We will now cover some more complicated Lapalce Transformations:
The Convolution Theorem states:
\( \mathcal {L} \{ f \ast g \} = F(s) G(s) \)
Where \(f \ast g\) is the convolution operator:
\( f \ast g = \displaystyle \int_0^t f(\tau) g(t-\tau) d\tau\)
The inverse of the theorem is simply:
\( \mathcal {L}^{-1} \{ F(s) G(s) \} = f \ast g \)
Evaluate \( \mathcal {L} \{ e^{-2t} \ast t^4 \} \).
Evaluate \( \mathcal {L}^{-1} \{ \frac{s}{s^4-9} \} \).
A special case is when \(g(t) = 0\) which gives:
\( f \ast 1 = \int_0^t {f(\tau) d\tau}\)
The Lapalce Transformation is:
\( \mathcal{L} \{ \int_0^t {f(\tau) d\tau}\} = \cfrac{F(s)}{s} \)
The inverse Laplace is:
\( \mathcal {L}^{-1} \{ \cfrac{F(s)}{s} \} = \int_0^t {f(\tau) d\tau} \)
This allows us to solve integro-differential equations.
Solve \( f(t) = 2t -4 \int_0^t \sin (\tau) f(t-\tau) d\tau \).
Consider a piecewise continuous functions with period \(T\) such as:
\( f(t) = \begin{cases} 0, & 0 \le t \lt \frac{T}{2} \\ 1, & \frac{T}{2} \lt t \le T \end{cases} \)

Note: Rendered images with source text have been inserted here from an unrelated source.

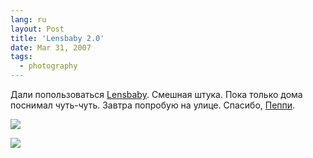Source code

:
 ```yaml
---
lang: ru
layout: Post
title: 'Lensbaby 2.0'
date: Mar 31, 2007
tags:
  - photography
---
```


Дали попользоваться [Lensbaby](http://lensbabies.ru/ 'Сайт Lensbabies'). Смешная штука. Пока только дома поснимал чуть-чуть. Завтра попробую на улице. Спасибо, [Пеппи](http://nutly.livejournal.com/ 'Пеппи Дуплинская').

<!--more-->

![](/images/blog/Sapegin-Artem-20D-2007-03-30-288-8809.jpg)

![](/images/blog/Sapegin-Artem-20D-2007-03-30-288-8821.jpg)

The Lapalce Transformation is:
\( \mathcal{L} \{f\} = \cfrac{1}{1-e^{-sT}} \displaystyle \int_0^T {e^{-st} f(t)} dt\)
Evaluate \( \mathcal{L} \{f\} \) for the function above for a period of 4.
The Dirac function is a special unit impluse where the "on" time is squeezed to only a moment in time:
\( \delta (t-t_0) = \lim\limits_{a \to \infty} \delta_a (t-t_0) \)
Where the unit impluse is defined as:
\( \delta_a (t-t_0) = \begin{cases} 0, & 0 \le t \lt t_0 - a \\ \frac{1}{2a}, & t_0 - a \le t \lt t_0 + a \\ 0, & t_0 + a \ge t \end{cases} \)
That means the Dirac Function is infinitiy when \(t = t_0\). It is found in applications with temporary external forces or voltage, for example. The Lapalce Transformation is:
\( \mathcal{L} \{\delta (t-t_0) \} = e^{-st_0}\)
Solve \(y'' + 2y' +2y = \delta(t-\pi)\) subject to \( y(0) = 1, y'(0)=0 \).